DA-9701 therapy was found to improve the severity of gastrointestinal (GI) symptom–related quality of life and severity in patients with Parkinson disease (PD), with no adverse effects on motor symptoms reported, according to study findings published in Movement Disorders.

The prevalence of GI dysfunction is a common issue in those with PD, affecting approximately two-thirds of those with the condition. As noted in a prior webinar, GI issues could have significant implications for antiparkinsonian medication efficacy as slowness of the gut can cause these drugs to have a delayed release and subsequently contribute to OFF periods.

Recently, DA-9701, a prokinetic approved in Korea and sold as Motilitone, has shown promise in several clinical trials of relieving chronic constipation and enhancing gastric emptying in non-PD populations. Researchers sought to examine whether the therapy could also benefit those with PD, particularly GI symptom–related quality of life.

In the multicenter, double-blind, placebo-controlled phase 4 trial, researchers recruited 144 patients with PD with predefined GI dysfunction. Participants were randomized to receive either DA-9701 or placebo for 4 weeks, with both groups then receiving DA-9701 for an additional 8 weeks along with unchanged antiparkinsonian medications.

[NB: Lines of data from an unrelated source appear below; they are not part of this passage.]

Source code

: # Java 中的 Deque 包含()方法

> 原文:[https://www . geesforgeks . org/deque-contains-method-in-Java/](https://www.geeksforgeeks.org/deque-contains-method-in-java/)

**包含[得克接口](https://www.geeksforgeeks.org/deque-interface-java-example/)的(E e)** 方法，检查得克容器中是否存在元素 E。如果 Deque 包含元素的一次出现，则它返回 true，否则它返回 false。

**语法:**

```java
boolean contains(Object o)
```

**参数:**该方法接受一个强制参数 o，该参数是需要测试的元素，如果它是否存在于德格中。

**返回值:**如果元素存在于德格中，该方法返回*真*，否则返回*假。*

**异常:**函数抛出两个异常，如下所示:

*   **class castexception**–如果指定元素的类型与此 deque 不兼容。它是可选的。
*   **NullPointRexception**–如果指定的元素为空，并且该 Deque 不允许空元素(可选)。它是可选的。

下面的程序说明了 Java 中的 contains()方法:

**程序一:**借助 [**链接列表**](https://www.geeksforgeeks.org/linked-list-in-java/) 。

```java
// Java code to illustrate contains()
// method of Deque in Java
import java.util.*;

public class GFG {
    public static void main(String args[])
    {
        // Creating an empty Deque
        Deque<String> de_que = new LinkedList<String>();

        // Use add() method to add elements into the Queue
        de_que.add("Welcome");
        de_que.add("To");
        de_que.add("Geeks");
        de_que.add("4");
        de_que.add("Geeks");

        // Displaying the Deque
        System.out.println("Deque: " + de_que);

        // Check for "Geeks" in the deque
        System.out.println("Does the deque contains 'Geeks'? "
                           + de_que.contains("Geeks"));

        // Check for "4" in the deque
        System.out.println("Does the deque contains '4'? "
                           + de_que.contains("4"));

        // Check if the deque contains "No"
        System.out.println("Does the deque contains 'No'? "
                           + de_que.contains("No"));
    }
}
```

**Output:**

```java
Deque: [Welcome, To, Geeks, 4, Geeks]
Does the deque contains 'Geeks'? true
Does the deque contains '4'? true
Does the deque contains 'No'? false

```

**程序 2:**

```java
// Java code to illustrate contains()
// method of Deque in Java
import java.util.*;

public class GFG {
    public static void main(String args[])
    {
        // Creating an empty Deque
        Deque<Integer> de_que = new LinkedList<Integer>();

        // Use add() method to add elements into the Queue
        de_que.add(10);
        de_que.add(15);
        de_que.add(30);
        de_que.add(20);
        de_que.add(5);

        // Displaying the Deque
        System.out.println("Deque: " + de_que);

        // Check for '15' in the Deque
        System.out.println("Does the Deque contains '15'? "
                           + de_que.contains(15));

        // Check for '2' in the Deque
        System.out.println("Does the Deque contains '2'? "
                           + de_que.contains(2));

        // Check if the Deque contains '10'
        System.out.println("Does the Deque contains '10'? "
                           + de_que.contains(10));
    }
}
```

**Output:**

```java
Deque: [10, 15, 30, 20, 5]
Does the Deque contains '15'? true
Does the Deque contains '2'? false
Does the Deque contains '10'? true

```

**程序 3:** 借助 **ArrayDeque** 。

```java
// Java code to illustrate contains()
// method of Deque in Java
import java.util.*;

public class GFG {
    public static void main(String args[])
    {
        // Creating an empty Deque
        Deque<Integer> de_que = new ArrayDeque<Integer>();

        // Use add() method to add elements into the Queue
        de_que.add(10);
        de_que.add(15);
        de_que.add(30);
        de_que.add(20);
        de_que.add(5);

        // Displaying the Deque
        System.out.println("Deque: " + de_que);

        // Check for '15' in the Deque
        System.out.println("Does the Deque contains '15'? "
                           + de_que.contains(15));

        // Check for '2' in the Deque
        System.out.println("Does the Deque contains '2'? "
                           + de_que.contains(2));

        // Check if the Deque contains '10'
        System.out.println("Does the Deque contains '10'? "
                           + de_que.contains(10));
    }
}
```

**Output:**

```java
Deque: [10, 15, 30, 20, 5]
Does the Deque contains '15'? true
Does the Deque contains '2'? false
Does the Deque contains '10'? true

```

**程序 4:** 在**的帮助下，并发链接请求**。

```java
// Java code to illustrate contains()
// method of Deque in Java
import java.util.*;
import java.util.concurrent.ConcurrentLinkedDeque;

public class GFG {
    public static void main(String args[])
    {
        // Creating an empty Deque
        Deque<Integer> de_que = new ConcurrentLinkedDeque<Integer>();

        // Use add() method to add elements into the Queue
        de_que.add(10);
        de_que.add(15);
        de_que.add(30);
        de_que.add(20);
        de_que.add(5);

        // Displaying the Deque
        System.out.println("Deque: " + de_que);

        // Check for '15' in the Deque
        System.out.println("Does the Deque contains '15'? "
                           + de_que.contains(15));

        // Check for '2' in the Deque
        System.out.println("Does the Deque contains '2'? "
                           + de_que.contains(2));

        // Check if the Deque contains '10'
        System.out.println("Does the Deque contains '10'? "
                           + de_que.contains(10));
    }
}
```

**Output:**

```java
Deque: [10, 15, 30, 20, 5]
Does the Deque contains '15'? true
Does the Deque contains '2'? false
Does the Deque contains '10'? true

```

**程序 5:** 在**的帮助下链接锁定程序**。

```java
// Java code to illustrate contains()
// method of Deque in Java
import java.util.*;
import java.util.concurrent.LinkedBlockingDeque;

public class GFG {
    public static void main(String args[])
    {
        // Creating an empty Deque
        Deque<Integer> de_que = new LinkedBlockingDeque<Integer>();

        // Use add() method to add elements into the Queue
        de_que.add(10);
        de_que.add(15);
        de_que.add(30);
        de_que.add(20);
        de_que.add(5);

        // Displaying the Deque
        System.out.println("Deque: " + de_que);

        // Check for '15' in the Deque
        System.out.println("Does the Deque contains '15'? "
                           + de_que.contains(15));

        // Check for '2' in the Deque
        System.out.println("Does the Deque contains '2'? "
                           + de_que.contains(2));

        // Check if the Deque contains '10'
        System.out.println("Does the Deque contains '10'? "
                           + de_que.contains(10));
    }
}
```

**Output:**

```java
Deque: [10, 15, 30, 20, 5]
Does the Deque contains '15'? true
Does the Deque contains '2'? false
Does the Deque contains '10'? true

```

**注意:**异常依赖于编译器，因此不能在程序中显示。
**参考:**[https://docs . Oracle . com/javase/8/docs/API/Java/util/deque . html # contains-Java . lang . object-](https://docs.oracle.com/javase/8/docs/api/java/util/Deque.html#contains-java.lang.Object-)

The study’s primary outcome measure was GI symptoms and related quality-of-life changes at 4 and 12 weeks assessed via the Korean Nepean Dyspepsia Index, with secondary analyses evaluating impact of DA-9701 therapy on parkinsonian motor symptoms at each time point.

In the primary analysis, those administered DA-9701 exhibited significantly improved GI symptom–related quality-of-life scores compared with the placebo group at 4 weeks, determined via linear mixed effect model (adjusted P = .012). These benefits additionally carried over at 12 weeks after intervention, with overall GI symptom and dyspepsia sum scores showing improvements in the DA-9701-first treated group (GI, adjusted P = .002; dyspepsia, P = .014), as well as the placebo-first treated group (GI, adjusted P = .019; dyspepsia, P = .039) compared with the baseline.

“Parkinsonian motor severity was not significantly affected by DA-9701 treatment in both groups at 4 and 12 weeks after intervention. There were no drug-related serious adverse events throughout the trial,” noted researchers.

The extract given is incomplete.